* [Work to be completed]: Omitting any pictures, transcribe the entries below exactly.

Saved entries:
-----
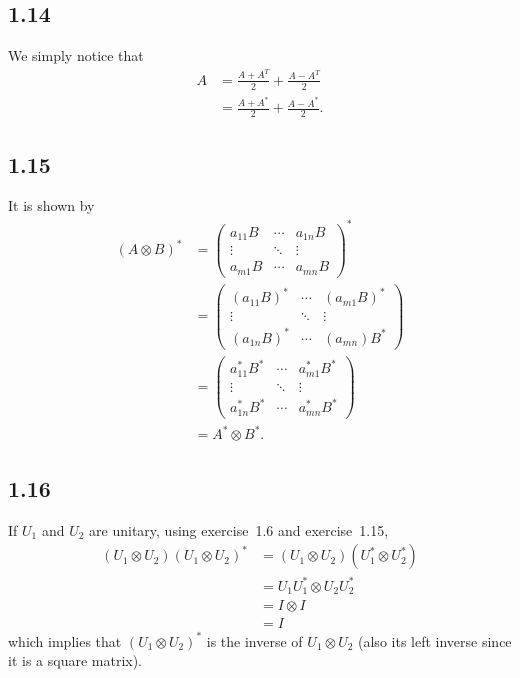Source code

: \subsection*{1.14}
\begin{solution}
  We simply notice that
  \begin{align*}
    A & = \frac{A + A^T}{2} + \frac{A - A^T}{2}\\
      & = \frac{A + A^*}{2} + \frac{A - A^*}{2}.
  \end{align*}
\end{solution}

\subsection*{1.15}
\begin{solution}
  It is shown by
  \begin{align*}
    (A \otimes B)^*
    & =
    \begin{pmatrix}
      a_{11}B & \cdots & a_{1n}B\\
      \vdots  & \ddots & \vdots\\
      a_{m1}B & \cdots & a_{mn}B
    \end{pmatrix}^*\\
    & =
    \begin{pmatrix}
      (a_{11}B)^* & \cdots & (a_{m1}B)^*\\
      \vdots  & \ddots & \vdots\\
      (a_{1n}B)^* & \cdots & (a_{mn})B^*
    \end{pmatrix}\\
    & =
    \begin{pmatrix}
      a_{11}^*B^* & \cdots & a_{m1}^*B^*\\
      \vdots  & \ddots & \vdots\\
      a_{1n}^*B^* & \cdots & a_{mn}^*B^*
    \end{pmatrix}\\
    & =
    A^* \otimes B^*.
  \end{align*}
\end{solution}

\subsection*{1.16}
\begin{solution}
  If $U_1$ and $U_2$ are unitary,
  using exercise~1.6 and exercise~1.15,
  \begin{align*}
    (U_1 \otimes U_2) (U_1 \otimes U_2)^*
    & = (U_1 \otimes U_2) (U_1^* \otimes U_2^*)\\
    & = U_1U_1^* \otimes U_2U_2^*\\
    & = I \otimes I\\
    & = I
  \end{align*}
  which implies that $(U_1 \otimes U_2)^*$
  is the inverse of $U_1 \otimes U_2$
  (also its left inverse since it is a square matrix).
\end{solution}

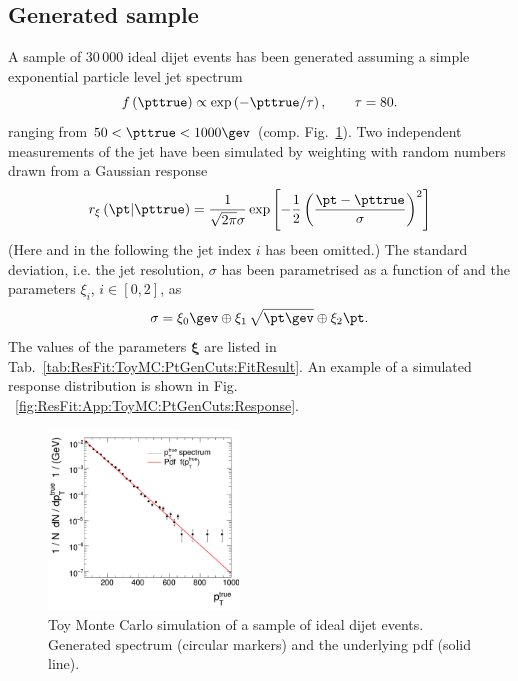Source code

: \subsection{Generated sample}\label{sec:ResFit:App:ToyMC:Sample}

A sample of $30\,000$ ideal dijet events has been generated assuming a
simple exponential particle level jet \pt spectrum
\begin{equation}
  \label{eq:ResFit:ToyMC:Spectrum}
  f\left(\pttrue\right) \propto \exp\left(-\pttrue / \tau\right),
  \qquad \tau = 80.
\end{equation}
ranging from \mbox{$50 < \pttrue < 1000\gev$} (comp. Fig.~\ref{fig:ResFit:App:ToyMC:Sample:Spectrum}).
Two independent measurements of the jet \pt have been simulated by
weighting \pttrue with random numbers drawn from a Gaussian response
\begin{equation}
  \label{eq:ResFit:ToyMC:Response}
  r_{\mathbf{\xi}}\left(\pt|\pttrue\right) = 
  \frac{1}{\sqrt{2\pi}\sigma}\exp\left[-\frac{1}{2}\left(\frac{\pt - \pttrue}{\sigma}\right)^{2}\right]
\end{equation}
(Here and in the following the jet index $i$ has been omitted.)
The standard deviation, i.e. the jet resolution, $\sigma$ has been parametrised as a function of \pttrue and
the parameters $\xi_{i}$, \mbox{$i\in [0,2]$}, as
\begin{equation}
  \label{eq:ResFit:ToyMC:Sigma}
  \sigma = \xi_{0}\gev
  \oplus \xi_{1}\,\sqrt{\pt\gev}\oplus \xi_{2}\pt.
\end{equation}
The values of the parameters $\mathbf{\xi}$ are listed in
Tab.~\ref{tab:ResFit:ToyMC:PtGenCuts:FitResult}.
An example of a simulated response distribution is shown in Fig. ~\ref{fig:ResFit:App:ToyMC:PtGenCuts:Response}.

\begin{figure}[ht]
  \centering
  \includegraphics[width=0.45\textwidth]{figures/resFit_ToyMC_PtGenCuts_SpectrumLog}
  \caption{Toy Monte Carlo simulation of a sample of ideal dijet events.
    Generated \pttrue spectrum (circular markers) and the underlying pdf (solid line).}
  \label{fig:ResFit:App:ToyMC:Sample:Spectrum}
\end{figure}


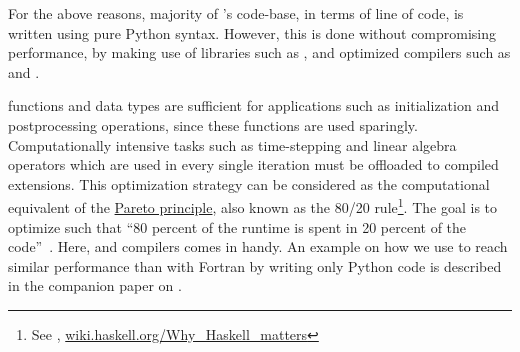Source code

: \documentclass{../jors}
\begin{document}
For the above reasons, majority of 's code-base, in terms of
line of code, is written using pure Python syntax. However, this is done
without compromising performance, by making use of libraries such as \Numpy,
and optimized compilers such as  and .

\Numpy functions and data types are sufficient for applications such as
initialization and postprocessing operations, since these functions are used
sparingly. Computationally intensive tasks such as time-stepping and linear
algebra operators which are used in every single iteration must be offloaded to
compiled extensions.
%
This optimization strategy can be considered as the computational equivalent of
the \href{https://en.wikipedia.org/wiki/Pareto_principle}{Pareto principle}, also
known as the 80/20 rule\footnote{See \citet{behnel_cython2011},
\href{https://wiki.haskell.org/Why_Haskell_matters}{%
wiki.haskell.org/Why\_Haskell\_matters}}.
%
The goal is to optimize such that ``80 percent of the runtime is spent in
20 percent of the code''~\cite[]{meyers2012effective}.
%
Here,  \citep{behnel_cython2011} and 
\citep{guelton2018pythran} compilers comes in handy.
%
An example on how we use  to reach similar performance than with
Fortran by writing only Python code is described in the companion paper on
 \citep{fluidfft}.



\end{document}

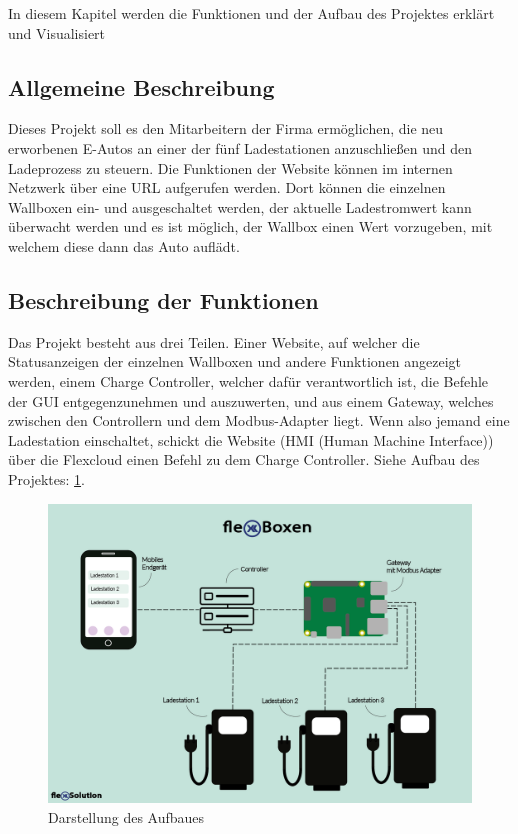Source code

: In diesem Kapitel werden die Funktionen und der Aufbau des Projektes erklärt und Visualisiert


\subsection{Allgemeine  Beschreibung}

Dieses Projekt soll es den Mitarbeitern der Firma ermöglichen, die neu erworbenen E-Autos an einer der fünf Ladestationen anzuschließen und den Ladeprozess zu steuern. Die Funktionen der Website können im internen Netzwerk über eine URL aufgerufen werden. Dort können die einzelnen Wallboxen ein- und ausgeschaltet werden, der aktuelle Ladestromwert kann überwacht werden und es ist möglich, der Wallbox einen Wert vorzugeben, mit welchem diese dann das Auto auflädt.

\subsection{Beschreibung der Funktionen}  \label{AufbauDesProjektesWallbox}
Das Projekt besteht aus drei Teilen. Einer Website, auf welcher die Statusanzeigen der einzelnen Wallboxen und andere Funktionen angezeigt werden, einem Charge Controller, welcher dafür verantwortlich ist, die Befehle der GUI entgegenzunehmen und auszuwerten, und aus einem Gateway, welches zwischen den Controllern und dem Modbus-Adapter liegt. Wenn also jemand eine Ladestation einschaltet, schickt die Website (HMI (Human Machine Interface)) über die Flexcloud einen Befehl zu dem Charge Controller.
Siehe Aufbau des Projektes: \ref{fig:impl:Infografik_FlexBoxen}.

\begin{figure}[h t]
  \centering
  \includegraphics[scale=0.7]{pics/Infografik_FlexBoxen2.png}
  \caption{Darstellung des Aufbaues}
  \label{fig:impl:Infografik_FlexBoxen}
\end{figure}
-----
* [Answer to the problem]:
Source code

: \subsection*{1.14}
\begin{solution}
  We simply notice that
  \begin{align*}
    A & = \frac{A + A^T}{2} + \frac{A - A^T}{2}\\
      & = \frac{A + A^*}{2} + \frac{A - A^*}{2}.
  \end{align*}
\end{solution}

\subsection*{1.15}
\begin{solution}
  It is shown by
  \begin{align*}
    (A \otimes B)^*
    & =
    \begin{pmatrix}
      a_{11}B & \cdots & a_{1n}B\\
      \vdots  & \ddots & \vdots\\
      a_{m1}B & \cdots & a_{mn}B
    \end{pmatrix}^*\\
    & =
    \begin{pmatrix}
      (a_{11}B)^* & \cdots & (a_{m1}B)^*\\
      \vdots  & \ddots & \vdots\\
      (a_{1n}B)^* & \cdots & (a_{mn})B^*
    \end{pmatrix}\\
    & =
    \begin{pmatrix}
      a_{11}^*B^* & \cdots & a_{m1}^*B^*\\
      \vdots  & \ddots & \vdots\\
      a_{1n}^*B^* & \cdots & a_{mn}^*B^*
    \end{pmatrix}\\
    & =
    A^* \otimes B^*.
  \end{align*}
\end{solution}

\subsection*{1.16}
\begin{solution}
  If $U_1$ and $U_2$ are unitary,
  using exercise~1.6 and exercise~1.15,
  \begin{align*}
    (U_1 \otimes U_2) (U_1 \otimes U_2)^*
    & = (U_1 \otimes U_2) (U_1^* \otimes U_2^*)\\
    & = U_1U_1^* \otimes U_2U_2^*\\
    & = I \otimes I\\
    & = I
  \end{align*}
  which implies that $(U_1 \otimes U_2)^*$
  is the inverse of $U_1 \otimes U_2$
  (also its left inverse since it is a square matrix).
\end{solution}

Source code

: \subsection{Generated sample}\label{sec:ResFit:App:ToyMC:Sample}

A sample of $30\,000$ ideal dijet events has been generated assuming a
simple exponential particle level jet \pt spectrum
\begin{equation}
  \label{eq:ResFit:ToyMC:Spectrum}
  f\left(\pttrue\right) \propto \exp\left(-\pttrue / \tau\right),
  \qquad \tau = 80.
\end{equation}
ranging from \mbox{$50 < \pttrue < 1000\gev$} (comp. Fig.~\ref{fig:ResFit:App:ToyMC:Sample:Spectrum}).
Two independent measurements of the jet \pt have been simulated by
weighting \pttrue with random numbers drawn from a Gaussian response
\begin{equation}
  \label{eq:ResFit:ToyMC:Response}
  r_{\mathbf{\xi}}\left(\pt|\pttrue\right) = 
  \frac{1}{\sqrt{2\pi}\sigma}\exp\left[-\frac{1}{2}\left(\frac{\pt - \pttrue}{\sigma}\right)^{2}\right]
\end{equation}
(Here and in the following the jet index $i$ has been omitted.)
The standard deviation, i.e. the jet resolution, $\sigma$ has been parametrised as a function of \pttrue and
the parameters $\xi_{i}$, \mbox{$i\in [0,2]$}, as
\begin{equation}
  \label{eq:ResFit:ToyMC:Sigma}
  \sigma = \xi_{0}\gev
  \oplus \xi_{1}\,\sqrt{\pt\gev}\oplus \xi_{2}\pt.
\end{equation}
The values of the parameters $\mathbf{\xi}$ are listed in
Tab.~\ref{tab:ResFit:ToyMC:PtGenCuts:FitResult}.
An example of a simulated response distribution is shown in Fig. ~\ref{fig:ResFit:App:ToyMC:PtGenCuts:Response}.

\begin{figure}[ht]
  \centering
  \includegraphics[width=0.45\textwidth]{figures/resFit_ToyMC_PtGenCuts_SpectrumLog}
  \caption{Toy Monte Carlo simulation of a sample of ideal dijet events.
    Generated \pttrue spectrum (circular markers) and the underlying pdf (solid line).}
  \label{fig:ResFit:App:ToyMC:Sample:Spectrum}
\end{figure}


Source code

: \documentclass{../jors}
\begin{document}
For the above reasons, majority of 's code-base, in terms of
line of code, is written using pure Python syntax. However, this is done
without compromising performance, by making use of libraries such as \Numpy,
and optimized compilers such as  and .

\Numpy functions and data types are sufficient for applications such as
initialization and postprocessing operations, since these functions are used
sparingly. Computationally intensive tasks such as time-stepping and linear
algebra operators which are used in every single iteration must be offloaded to
compiled extensions.
%
This optimization strategy can be considered as the computational equivalent of
the \href{https://en.wikipedia.org/wiki/Pareto_principle}{Pareto principle}, also
known as the 80/20 rule\footnote{See \citet{behnel_cython2011},
\href{https://wiki.haskell.org/Why_Haskell_matters}{%
wiki.haskell.org/Why\_Haskell\_matters}}.
%
The goal is to optimize such that ``80 percent of the runtime is spent in
20 percent of the code''~\cite[]{meyers2012effective}.
%
Here,  \citep{behnel_cython2011} and 
\citep{guelton2018pythran} compilers comes in handy.
%
An example on how we use  to reach similar performance than with
Fortran by writing only Python code is described in the companion paper on
 \citep{fluidfft}.



\end{document}

Source code

: In diesem Kapitel werden die Funktionen und der Aufbau des Projektes erklärt und Visualisiert


\subsection{Allgemeine  Beschreibung}

Dieses Projekt soll es den Mitarbeitern der Firma ermöglichen, die neu erworbenen E-Autos an einer der fünf Ladestationen anzuschließen und den Ladeprozess zu steuern. Die Funktionen der Website können im internen Netzwerk über eine URL aufgerufen werden. Dort können die einzelnen Wallboxen ein- und ausgeschaltet werden, der aktuelle Ladestromwert kann überwacht werden und es ist möglich, der Wallbox einen Wert vorzugeben, mit welchem diese dann das Auto auflädt.

\subsection{Beschreibung der Funktionen}  \label{AufbauDesProjektesWallbox}
Das Projekt besteht aus drei Teilen. Einer Website, auf welcher die Statusanzeigen der einzelnen Wallboxen und andere Funktionen angezeigt werden, einem Charge Controller, welcher dafür verantwortlich ist, die Befehle der GUI entgegenzunehmen und auszuwerten, und aus einem Gateway, welches zwischen den Controllern und dem Modbus-Adapter liegt. Wenn also jemand eine Ladestation einschaltet, schickt die Website (HMI (Human Machine Interface)) über die Flexcloud einen Befehl zu dem Charge Controller.
Siehe Aufbau des Projektes: \ref{fig:impl:Infografik_FlexBoxen}.

\begin{figure}[h t]
  \centering
  \includegraphics[scale=0.7]{pics/Infografik_FlexBoxen2.png}
  \caption{Darstellung des Aufbaues}
  \label{fig:impl:Infografik_FlexBoxen}
\end{figure}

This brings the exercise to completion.